Ouf! les gastronomes ont eu chaud: depuis 2002, le chef aux trois étoiles (L'Arpège, à Paris) entretient son inspiration et sa passion dans son potager de la Sarthe où il célèbre cette semaine l'apparition des premières tomates de saison, de pleine terre évidemment, avec 15 jours d'avance malgré les pluies récentes.

Pour nourrir son talent, le chef jardinier Sylvain Picard gère ici, à 20 minutes du Mans, 4 hectares de légumes et de fruits, d'aromatiques et de racines, qui imposent au luxueux établissement et à ses clients privilégiés de respecter les temps de la nature et les saisons.

«Le défi, c'est d'alimenter un Trois étoiles du 1er janvier au 31 décembre qui repose pour sa carte à 80% sur nous. Ça met une petite pression quand même», admet le jardinier qui chaque jour fait sa cueillette et prépare ses livraisons toutes fraiches pour le restaurant.

Avec les deux autres jardins du chef, dans l'Eure et dans la Manche, ils sont chargés de l'approvisionnement exclusif de L'Arpège en légumes et fruits - sauf les agrumes. Celui de la Sarthe, le Gros Chesnay, fournit à lui seul de 1,5 à 1,8 tonne de végétaux par mois. «Pas loin de 4 tonnes de tomates jusqu'en octobre» - qui ne connaissent jamais le frigo.

«Avec les garçons», raconte Alain Passard en évoquant les équipes aux jardins, «on travaille ce qu'on ne connaît pas et on redécouvre des sapidités qu'on avait oubliées». Une tomate aux notes herbacées, «presque du basilic, rehaussée d'une pointe d'agrumes», relève-t-il avec gourmandise, piochant au vocabulaire des grands parfumeurs.

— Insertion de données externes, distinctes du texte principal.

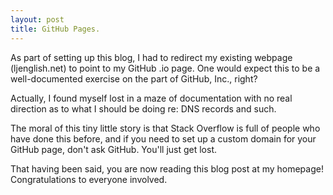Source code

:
 ```yaml
---
layout: post
title: GitHub Pages.
---
```


As part of setting up this blog, I had to redirect my existing webpage (ljenglish.net) to point to my GitHub .io page. One would expect this to be a well-documented exercise on the part of GitHub, Inc., right?

Actually, I found myself lost in a maze of documentation with no real direction as to what I should be doing re: DNS records and such.

The moral of this tiny little story is that Stack Overflow is full of people who have done this before, and if you need to set up a custom domain for your GitHub page, don't ask GitHub. You'll just get lost.

That having been said, you are now reading this blog post at my homepage! Congratulations to everyone involved.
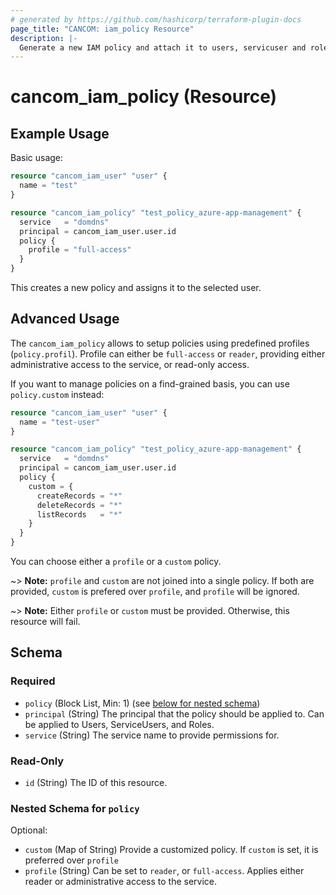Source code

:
```yaml
---
# generated by https://github.com/hashicorp/terraform-plugin-docs
page_title: "CANCOM: iam_policy Resource"
description: |-
  Generate a new IAM policy and attach it to users, servicuser and roles)
---
```


# cancom_iam_policy (Resource)

## Example Usage

Basic usage:

```terraform
resource "cancom_iam_user" "user" {
  name = "test"
}

resource "cancom_iam_policy" "test_policy_azure-app-management" {
  service   = "domdns"
  principal = cancom_iam_user.user.id
  policy {
    profile = "full-access"
  }
}
```

This creates a new policy and assigns it to the selected user.

## Advanced Usage

The `cancom_iam_policy` allows to setup policies using predefined profiles (`policy.profil`). Profile can either be `full-access` or `reader`,
providing either administrative access to the service, or read-only access.

If you want to manage policies on a find-grained basis, you can use `policy.custom` instead:

```terraform
resource "cancom_iam_user" "user" {
  name = "test-user"
}

resource "cancom_iam_policy" "test_policy_azure-app-management" {
  service   = "domdns"
  principal = cancom_iam_user.user.id
  policy {
    custom = {
      createRecords = "*"
      deleteRecords = "*"
      listRecords   = "*"
    }
  }
}
```

You can choose either a `profile` or a `custom` policy.

~> **Note:** `profile` and `custom` are not joined into a single policy. If both are provided, `custom` is prefered over `profile`, and `profile` will be ignored.

~> **Note:** Either `profile` or `custom` must be provided. Otherwise, this resource will fail.


<!-- schema generated by tfplugindocs -->
## Schema

### Required

- `policy` (Block List, Min: 1) (see [below for nested schema](#nestedblock--policy))
- `principal` (String) The principal that the policy should be applied to. Can be applied to Users, ServiceUsers, and Roles.
- `service` (String) The service name to provide permissions for.

### Read-Only

- `id` (String) The ID of this resource.

<a id="nestedblock--policy"></a>
### Nested Schema for `policy`

Optional:

- `custom` (Map of String) Provide a customized policy. If `custom` is set, it is preferred over `profile`
- `profile` (String) Can be set to `reader`, or `full-access`. Applies either reader or administrative access to the service.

Cette année, le potager du Gros Chesnay cultive 78 variétés de tomates, 3200 pieds. «J'ai besoin de ça», assure le chef, qui vante l'acidité ou l'astringence d'un fruit, la couleur et la chair dense d'un autre. Toutes ne sont pas inscrites au catalogue officiel des semenciers qui en retient moins d'une centaine sur les 12 à 14 000 variétés connues à travers le monde. Mais le culte de la diversité impose parfois de caresser les frontières de la légalité.

Retrouver les saisons

«On invente, on cherche des nouveautés. Parfois on trouve des choses formidables, mais Alain ne peut rien en faire», constate Sylvain Picard qui s'adresse aux collectionneurs de tomates ou de haricots pour élargir sa palette et surtout s'adapter à la créativité débridée du chef. Il a carte blanche, il le sait. Histoire de confiance: «On sait ce qu'ils attendent en cuisine».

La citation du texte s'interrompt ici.